Bridget Jones’s Baby is two hours of evidence that British people are too polite

Bridget Jones’s Baby is two hours of evidence that British people are too polite

In America, the land of the free, we have more than one TV show dedicated solely to people shouting at each other over paternity tests.

Contrast this with the atrocity that is the most recent book-to-film adaptation of a Helen Fielding story, wherein two rich and dashing gentlemen wait nine whole months to find out who is the father of the frumpy protagonist’s child. Two long hours of this, and not once does either of them slap the other across the face with a pair of leather riding gloves.

SPOILER ALERT: “mum’s the word” is not really the best way to go about cases involving pater familias, better known as “daddy issues.”

Bridget Jones’s exposition

The “film” opens with our story’s hero, Bridget Jones, waking on her 43rd birthday to a mouthy mother complaining that Bridget is running out of time to have children. If one of the characters turned to the camera and informed the audience of the runtime of this movie, it would have been more subtle than this setup and the foreshadowing of what was to come over the 123 minutes that followed.

Blah, blah, Bridget is adorably neurotic, relatable, and British in all the ways necessary to earn $200+ million dollars on a budget 1/10th the size of that. For example, she drunkenly trips into the wrong tent while enjoying the single life at a music festival -- a tent that just so happens to house a smoldering Patrick Dempsey.

(As a quick aside, there are A LOT of impeccably groomed festival-goers in their mid-40s in this movie. Is that actually a thing? We don’t think that’s an accurate thing).

Bridget sleeps with Patrick Dempsey, which is definitely the most reasonable decision in this entire movie, and wakes the next morning to find him AWOL. A slight which somehow doesn’t deter her from sleeping with her ex, Colin Firth, the very next day at her godchild’s christening. Only this time she splits before he wakes up. Way to turn the tables Bridget!

As lawyers, we must advise against

...copulating with men you find in tents. Unless it really is Patrick Dempsey, we might
make an exception for that.


And that’s when the rising action finally...arises

She’s pregnant. Seriously, this movie should’ve been a 20-minute TV sitcom. Based on the scant character development, Bridget seems to decide to keep the baby solely because 123 minutes of a middle-aged parent filling out adoption paperwork interspersed with a mid-life crisis montage didn’t appeal to test audiences.

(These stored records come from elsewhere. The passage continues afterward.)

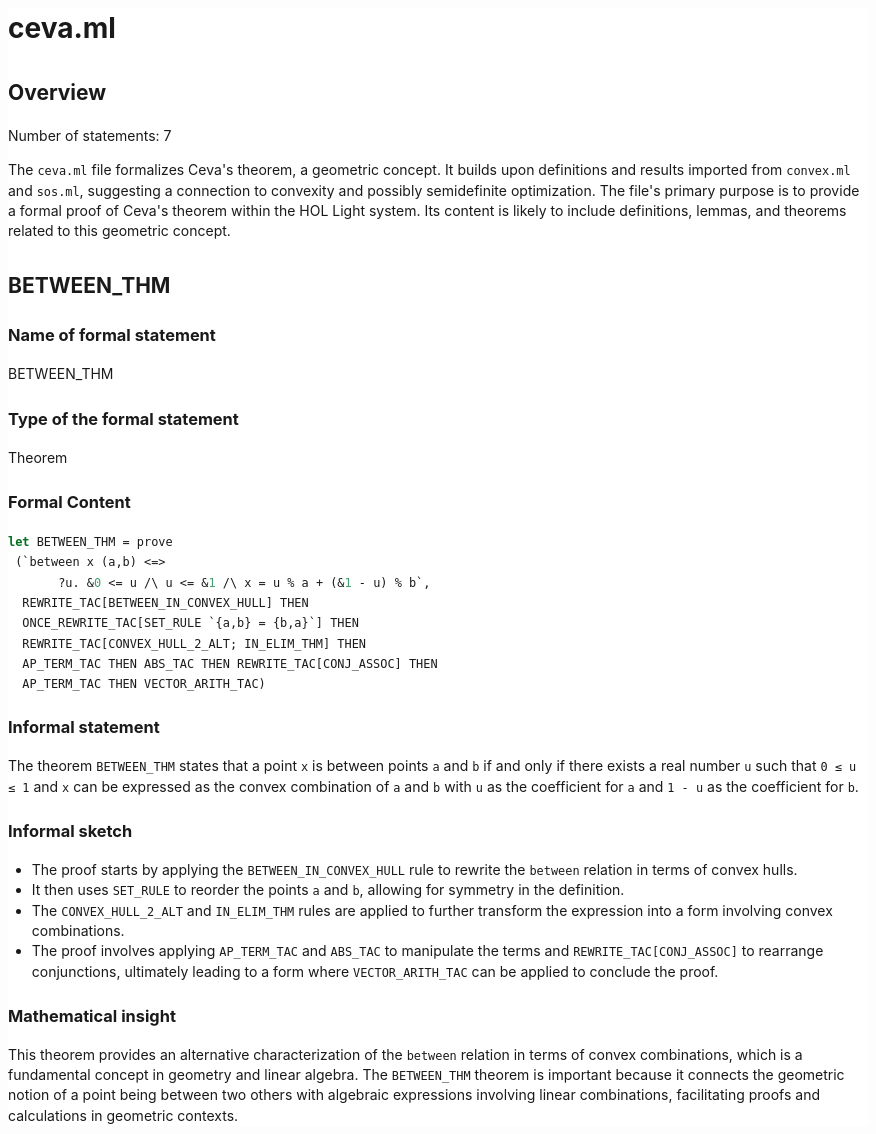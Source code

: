 # ceva.ml

## Overview

Number of statements: 7

The `ceva.ml` file formalizes Ceva's theorem, a geometric concept. It builds upon definitions and results imported from `convex.ml` and `sos.ml`, suggesting a connection to convexity and possibly semidefinite optimization. The file's primary purpose is to provide a formal proof of Ceva's theorem within the HOL Light system. Its content is likely to include definitions, lemmas, and theorems related to this geometric concept.

## BETWEEN_THM

### Name of formal statement
BETWEEN_THM

### Type of the formal statement
Theorem

### Formal Content
```ocaml
let BETWEEN_THM = prove
 (`between x (a,b) <=>
       ?u. &0 <= u /\ u <= &1 /\ x = u % a + (&1 - u) % b`,
  REWRITE_TAC[BETWEEN_IN_CONVEX_HULL] THEN
  ONCE_REWRITE_TAC[SET_RULE `{a,b} = {b,a}`] THEN
  REWRITE_TAC[CONVEX_HULL_2_ALT; IN_ELIM_THM] THEN
  AP_TERM_TAC THEN ABS_TAC THEN REWRITE_TAC[CONJ_ASSOC] THEN
  AP_TERM_TAC THEN VECTOR_ARITH_TAC)
```

### Informal statement
The theorem `BETWEEN_THM` states that a point `x` is between points `a` and `b` if and only if there exists a real number `u` such that `0 ≤ u ≤ 1` and `x` can be expressed as the convex combination of `a` and `b` with `u` as the coefficient for `a` and `1 - u` as the coefficient for `b`.

### Informal sketch
* The proof starts by applying the `BETWEEN_IN_CONVEX_HULL` rule to rewrite the `between` relation in terms of convex hulls.
* It then uses `SET_RULE` to reorder the points `a` and `b`, allowing for symmetry in the definition.
* The `CONVEX_HULL_2_ALT` and `IN_ELIM_THM` rules are applied to further transform the expression into a form involving convex combinations.
* The proof involves applying `AP_TERM_TAC` and `ABS_TAC` to manipulate the terms and `REWRITE_TAC[CONJ_ASSOC]` to rearrange conjunctions, ultimately leading to a form where `VECTOR_ARITH_TAC` can be applied to conclude the proof.

### Mathematical insight
This theorem provides an alternative characterization of the `between` relation in terms of convex combinations, which is a fundamental concept in geometry and linear algebra. The `BETWEEN_THM` theorem is important because it connects the geometric notion of a point being between two others with algebraic expressions involving linear combinations, facilitating proofs and calculations in geometric contexts.
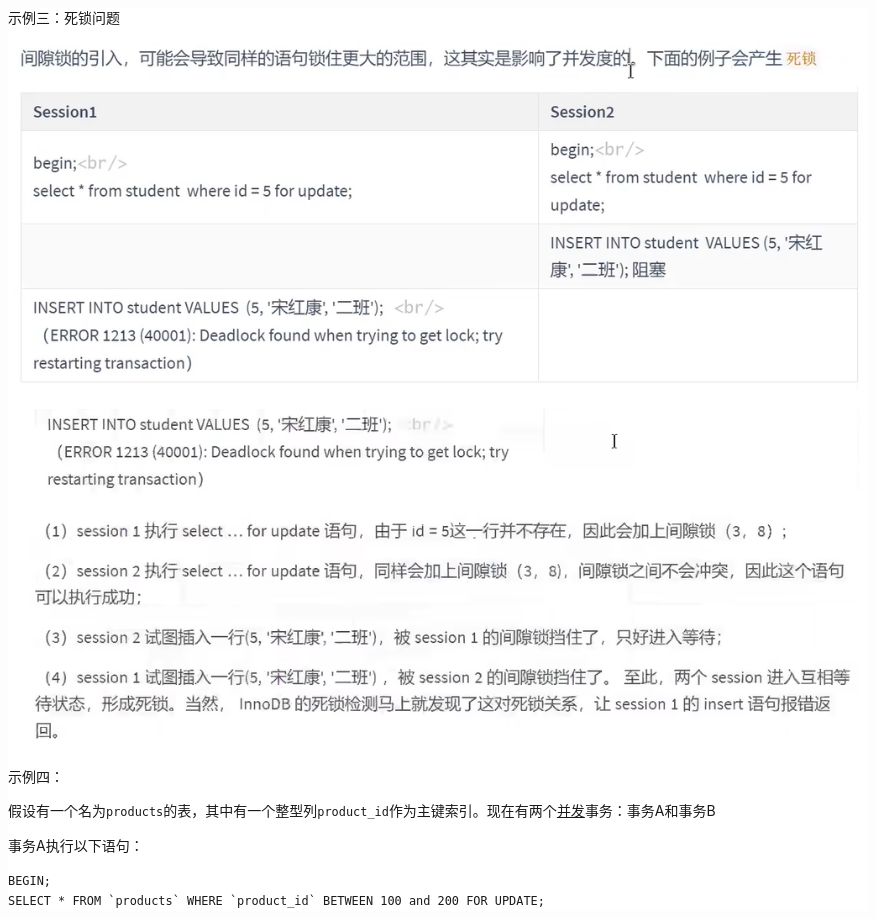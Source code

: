 

示例三：死锁问题

![image-20241207145910130](MySQL%E9%94%81.assets/image-20241207145910130.png)

![image-20241207150410609](MySQL%E9%94%81.assets/image-20241207150410609.png)



示例四：

假设有一个名为`products`的表，其中有一个整型列`product_id`作为主键索引。现在有两个[并发](https://marketing.csdn.net/p/3127db09a98e0723b83b2914d9256174?pId=2782&utm_source=glcblog&spm=1001.2101.3001.7020)事务：事务A和事务B

事务A执行以下语句：

```
BEGIN;
SELECT * FROM `products` WHERE `product_id` BETWEEN 100 and 200 FOR UPDATE;
```
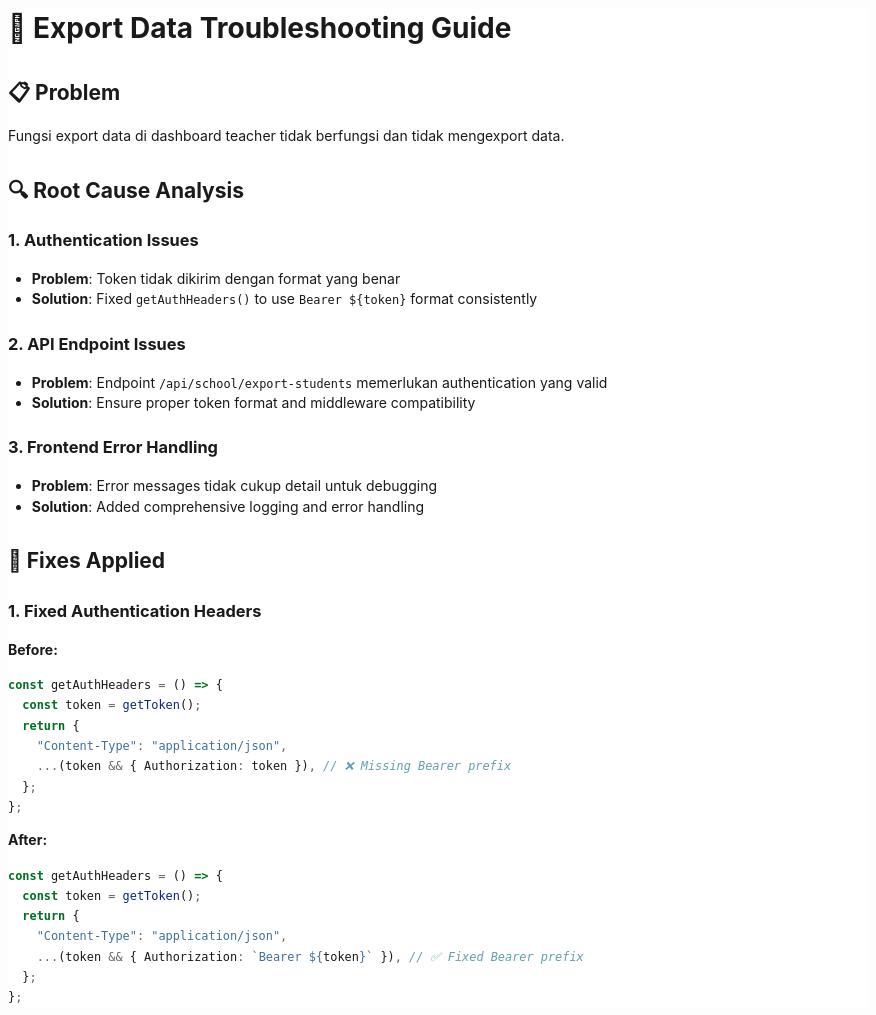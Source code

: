 # 🔧 Export Data Troubleshooting Guide

## 📋 **Problem**

Fungsi export data di dashboard teacher tidak berfungsi dan tidak mengexport data.

## 🔍 **Root Cause Analysis**

### **1. Authentication Issues**

- **Problem**: Token tidak dikirim dengan format yang benar
- **Solution**: Fixed `getAuthHeaders()` to use `Bearer ${token}` format consistently

### **2. API Endpoint Issues**

- **Problem**: Endpoint `/api/school/export-students` memerlukan authentication yang valid
- **Solution**: Ensure proper token format and middleware compatibility

### **3. Frontend Error Handling**

- **Problem**: Error messages tidak cukup detail untuk debugging
- **Solution**: Added comprehensive logging and error handling

## 🔧 **Fixes Applied**

### **1. Fixed Authentication Headers**

**Before:**

```typescript
const getAuthHeaders = () => {
  const token = getToken();
  return {
    "Content-Type": "application/json",
    ...(token && { Authorization: token }), // ❌ Missing Bearer prefix
  };
};
```

**After:**

```typescript
const getAuthHeaders = () => {
  const token = getToken();
  return {
    "Content-Type": "application/json",
    ...(token && { Authorization: `Bearer ${token}` }), // ✅ Fixed Bearer prefix
  };
};
```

Instead she keeps up the charade, taking each of the two silver foxes through a groundhog’s day of duplicate doctor appointments and infant-themed shopping sprees. It is...predictable.

As lawyers, we must advise against

Telling two different men they are fathers of the same baby. DNA tests can be performed as early as seven weeks into a pregnancy and have been scientifically proven to prevent televised appearances on Maury.


What, oh what, might happen at the climax?!

We’re not joking, there were so many clichés happening during the culmination of this story that we’ll just go ahead and review them in a lightning round: Bridget locks herself outside in the rain, Colin Firth saves the day, kisses her in the rain, her water breaks, he throws his phone into the sewer to show he doesn’t care about work anymore, but now they can’t call a cab. HILARITY.

As lawyers, we must advise against

Doing...well just about anything that takes place in this scene. At this point in a paternity scenario, if you had called us the dispute would be settled and you’d be headed to the hospital with the legal guardian of your forthcoming human baby.


(Love and) Falling action

Now, we don’t know how things work across the pond, but it’s minutes after the birth when the doctor asks these two hound dogs to follow her and submit DNA samples for the paternity test. Which, as we’ve mentioned -- could have been performed within the first two months of the pregnancy.

As lawyers, we must advise against

Letting anything in your life devolve to this level of absurdity.



That’s really just a fancy word for resolution. But we are intent on including a certain amount of snooty words in every blog post, so there you go.

As if Bridget Jones’s Baby was competing for some sort of Most Clichés in One Movie award, we get a zany bait-and-switch for the closing scene. First we see Bridget in a wedding dress standing next to Handsome Actor #1, holding their baby. BUT WAIT. There’s a camera-pan and she’s actually marrying Handsome Actor #2!

It’s not that we avoided naming names to avoid spoilers, it’s that there’s no point in resolving this bizarrely unrealistic story. Call your friendly neighborhood lawyers (that’s us, please don’t mistake that for another firm), ascertain paternity early, and file the proper legal paperwork with your state government.

The real-world process will probably take only a few hours. You could easily make time for that by skipping 123 minutes of Renee Zellweger mumbling, “Oh bloody hell,” right before doing something clumsy.